En second lieu, n’importe quelle industrie créative fonctionne structurellement sur une abondance, l’utilisation de la data par les plateformes permet de repérer les projets ayant les faveurs du public pour ensuite les produire. Et Netflix a misé sur cette politique dès le départ avec le succès de sa série The house of cards. Ce modèle permet non seulement de mesurer le succès d’un contenu mais aussi d’accorder une attention particulière à la vitesse à laquelle les abonnés finissent une série ou un film et au taux d’achèvement.

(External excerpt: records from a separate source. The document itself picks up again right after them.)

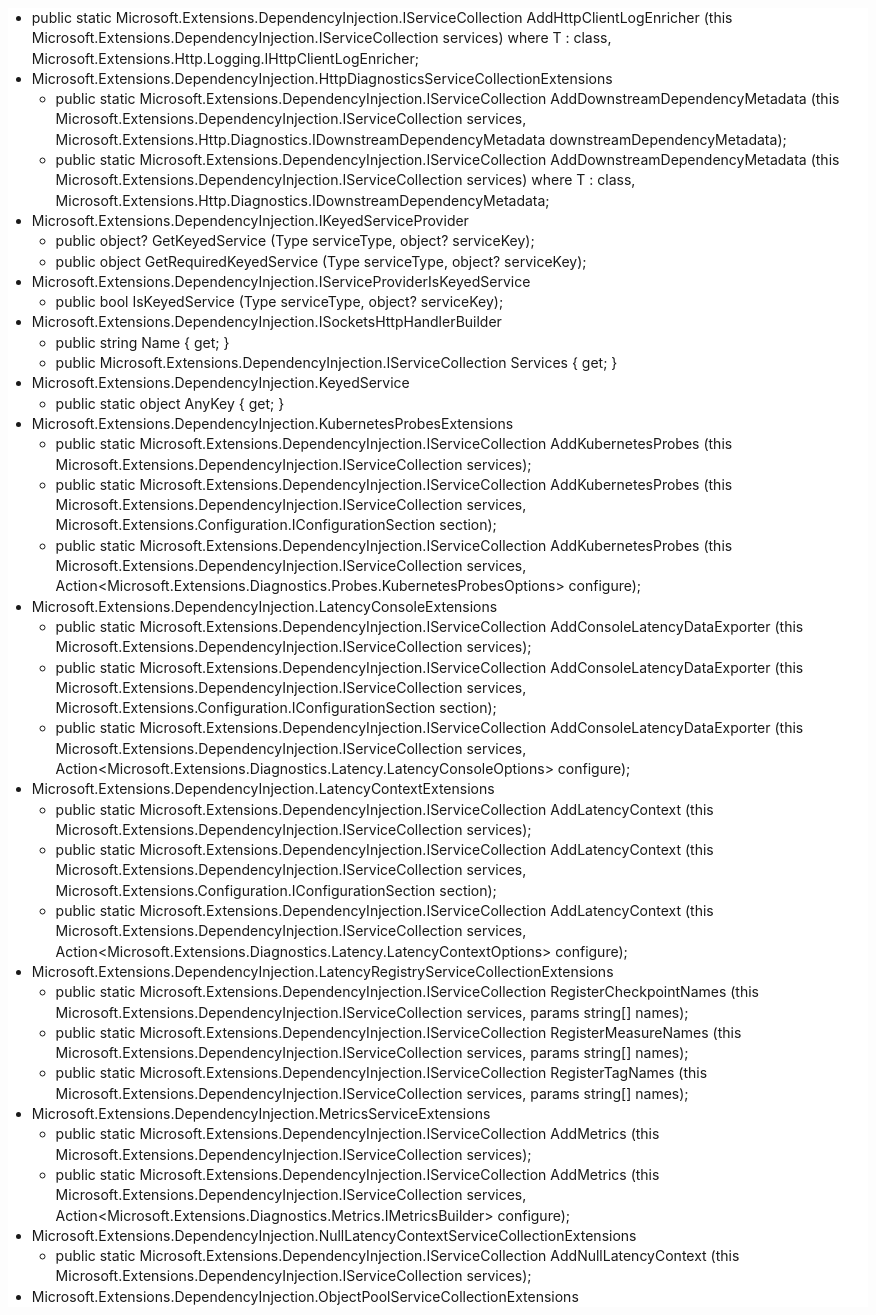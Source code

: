   * public static Microsoft.Extensions.DependencyInjection.IServiceCollection AddHttpClientLogEnricher<T> (this Microsoft.Extensions.DependencyInjection.IServiceCollection services) where T : class, Microsoft.Extensions.Http.Logging.IHttpClientLogEnricher;
* Microsoft.Extensions.DependencyInjection.HttpDiagnosticsServiceCollectionExtensions
  * public static Microsoft.Extensions.DependencyInjection.IServiceCollection AddDownstreamDependencyMetadata (this Microsoft.Extensions.DependencyInjection.IServiceCollection services, Microsoft.Extensions.Http.Diagnostics.IDownstreamDependencyMetadata downstreamDependencyMetadata);
  * public static Microsoft.Extensions.DependencyInjection.IServiceCollection AddDownstreamDependencyMetadata<T> (this Microsoft.Extensions.DependencyInjection.IServiceCollection services) where T : class, Microsoft.Extensions.Http.Diagnostics.IDownstreamDependencyMetadata;
* Microsoft.Extensions.DependencyInjection.IKeyedServiceProvider
  * public object? GetKeyedService (Type serviceType, object? serviceKey);
  * public object GetRequiredKeyedService (Type serviceType, object? serviceKey);
* Microsoft.Extensions.DependencyInjection.IServiceProviderIsKeyedService
  * public bool IsKeyedService (Type serviceType, object? serviceKey);
* Microsoft.Extensions.DependencyInjection.ISocketsHttpHandlerBuilder
  * public string Name { get; }
  * public Microsoft.Extensions.DependencyInjection.IServiceCollection Services { get; }
* Microsoft.Extensions.DependencyInjection.KeyedService
  * public static object AnyKey { get; }
* Microsoft.Extensions.DependencyInjection.KubernetesProbesExtensions
  * public static Microsoft.Extensions.DependencyInjection.IServiceCollection AddKubernetesProbes (this Microsoft.Extensions.DependencyInjection.IServiceCollection services);
  * public static Microsoft.Extensions.DependencyInjection.IServiceCollection AddKubernetesProbes (this Microsoft.Extensions.DependencyInjection.IServiceCollection services, Microsoft.Extensions.Configuration.IConfigurationSection section);
  * public static Microsoft.Extensions.DependencyInjection.IServiceCollection AddKubernetesProbes (this Microsoft.Extensions.DependencyInjection.IServiceCollection services, Action<Microsoft.Extensions.Diagnostics.Probes.KubernetesProbesOptions> configure);
* Microsoft.Extensions.DependencyInjection.LatencyConsoleExtensions
  * public static Microsoft.Extensions.DependencyInjection.IServiceCollection AddConsoleLatencyDataExporter (this Microsoft.Extensions.DependencyInjection.IServiceCollection services);
  * public static Microsoft.Extensions.DependencyInjection.IServiceCollection AddConsoleLatencyDataExporter (this Microsoft.Extensions.DependencyInjection.IServiceCollection services, Microsoft.Extensions.Configuration.IConfigurationSection section);
  * public static Microsoft.Extensions.DependencyInjection.IServiceCollection AddConsoleLatencyDataExporter (this Microsoft.Extensions.DependencyInjection.IServiceCollection services, Action<Microsoft.Extensions.Diagnostics.Latency.LatencyConsoleOptions> configure);
* Microsoft.Extensions.DependencyInjection.LatencyContextExtensions
  * public static Microsoft.Extensions.DependencyInjection.IServiceCollection AddLatencyContext (this Microsoft.Extensions.DependencyInjection.IServiceCollection services);
  * public static Microsoft.Extensions.DependencyInjection.IServiceCollection AddLatencyContext (this Microsoft.Extensions.DependencyInjection.IServiceCollection services, Microsoft.Extensions.Configuration.IConfigurationSection section);
  * public static Microsoft.Extensions.DependencyInjection.IServiceCollection AddLatencyContext (this Microsoft.Extensions.DependencyInjection.IServiceCollection services, Action<Microsoft.Extensions.Diagnostics.Latency.LatencyContextOptions> configure);
* Microsoft.Extensions.DependencyInjection.LatencyRegistryServiceCollectionExtensions
  * public static Microsoft.Extensions.DependencyInjection.IServiceCollection RegisterCheckpointNames (this Microsoft.Extensions.DependencyInjection.IServiceCollection services, params string[] names);
  * public static Microsoft.Extensions.DependencyInjection.IServiceCollection RegisterMeasureNames (this Microsoft.Extensions.DependencyInjection.IServiceCollection services, params string[] names);
  * public static Microsoft.Extensions.DependencyInjection.IServiceCollection RegisterTagNames (this Microsoft.Extensions.DependencyInjection.IServiceCollection services, params string[] names);
* Microsoft.Extensions.DependencyInjection.MetricsServiceExtensions
  * public static Microsoft.Extensions.DependencyInjection.IServiceCollection AddMetrics (this Microsoft.Extensions.DependencyInjection.IServiceCollection services);
  * public static Microsoft.Extensions.DependencyInjection.IServiceCollection AddMetrics (this Microsoft.Extensions.DependencyInjection.IServiceCollection services, Action<Microsoft.Extensions.Diagnostics.Metrics.IMetricsBuilder> configure);
* Microsoft.Extensions.DependencyInjection.NullLatencyContextServiceCollectionExtensions
  * public static Microsoft.Extensions.DependencyInjection.IServiceCollection AddNullLatencyContext (this Microsoft.Extensions.DependencyInjection.IServiceCollection services);
* Microsoft.Extensions.DependencyInjection.ObjectPoolServiceCollectionExtensions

En troisième lieu, Netflix a mis le paquet pour produire des nouveaux contenus n’hésitant pas à donner des moyens colossaux et une liberté artistique pour attirer les meilleurs talents. Netflix compte investir 15 milliards de dollars en 2019 pour créer du contenu exclusif et innovant, ce qui permet à l’entreprise de diversifier ses offres. Le dernier Black Mirror  Bandersnatch l’illustre bien, en innovant sur un format interactif où le spectateur choisit à la place du héros. Il semblerait que ce modèle s’applique aussi aux concurrents de Netflix qui investissent fortement dans la production : Apple a recruté Steven Spielberg, Jennifer Aniston et Oprah Winfrey pour Apple TV+ et Disney a promis d’investir 1 milliard par an pour créer ses propres séries. Netflix doit donc investir pour rester leader sur son marché. C’est David contre Goliath.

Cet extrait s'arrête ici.